The NPE-G1 also has 3 dual-media on-board Gigabit Ethernet interfaces that can use either a GBIC or 10/100/1000 RJ-45 port. These ports are numbered in IOS as starting at GigabitEthernet0/1 to GigabitEthernet0/3 to allow for a I/O-GE+E which would use GigabitEthernet0/0.
[edit] NSE-1
Unlike the other NPE's avalible to the 7200 the NSE includes two modular boards . One board houses the processor engine (CPU, Memory, PCI controller). This board is identical to a NPE-300. There is also a network controller board which houses a Parallel eXpress Forwarding (PXF) ASIC. This ASIC is also known as the Toaster.
This Toaster offloads the packet switching off the CPU onto the ASIC in order to speed up processing power.
Support for the NSE-1 has been very lacking is not recommenced for any install.
[edit] Input/Output Boards
Input/Output controllers (I/O Board) is separate from the NPE (except for the NPE-G1 and NPE-G2 which contain the I/O board functions on the NPE itself but can utilize an external I/O board if desired).
The I/O board consists of NVRAM, a Boot ROM, two environmental sensors, internal flash memory to store files (IOS), two external PC card slots for Flash memory cards, a dual UART controller for the console and aux ports, and any number of interfaces
[edit] Models
| Model number | Ports |
|---|---|
| C7200-I/O-GE+E | |
| C7200-I/O-2FE | 2 Fast ethernet |
| C7200-I/O-2E | 2 Ethernet |
| C7200-I/O-FE | 1 Fast Ethernet |
| C7200-I/O-FE-MII | 1 Fast ethernet |
| C7200-I/O | None |
[edit] Other uses for the I/O slot
With the introduction of the NPE-G1 and continued in the release of the NPE-G2 the I/O boards functions have been included on the NPE itself. This allows for the I/O slot to be used for other purposes like additional PA slot or VPN acceleration.
[edit] Port Adapters
Port Adapters in the 7200 connect to the PCI backplane and provide network connectivity.

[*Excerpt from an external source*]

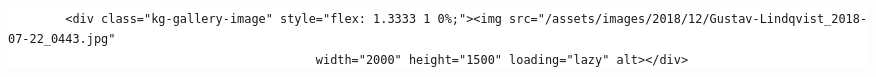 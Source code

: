             <div class="kg-gallery-image" style="flex: 1.3333 1 0%;"><img src="/assets/images/2018/12/Gustav-Lindqvist_2018-07-22_0443.jpg"
                                               width="2000" height="1500" loading="lazy" alt></div>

Port adapters on the 7200 are split onto two PCI backplanes. The left PA slots (slots 1,3,5) use one backplane and the right PA slots (slots 2,4,6). If you have a NPE-400 or lower the I/O slot shares the PCI bus with slots 2,4, and 6. NPE-G1 and higher has a dedicated bus for the I/O slot.
[edit] Bus Subscription
As not to overload each one of the PCI busses every PA and I/O board are assigned either bandwidth points or a bandwidth designation.
Older NPEs (NPE-100, NPE-150, NPE-175, NPE-200, NPE-225) use the bandwidth designation method. Each PA can be either high, medium, or low designation.
Newer NPE (NPE-300, NPE-400, NPE-G1, NPE-G2 and NSE-1) use bandwidth points. PA cards are assigned a certain point value with the total points per PCI plane not to exceed 600 points.
Although you can oversubscribe the the backplane by exceeding the bandwidth designation or bandwidth points per bus, it is not recommended and is not supported by Cisco TAC.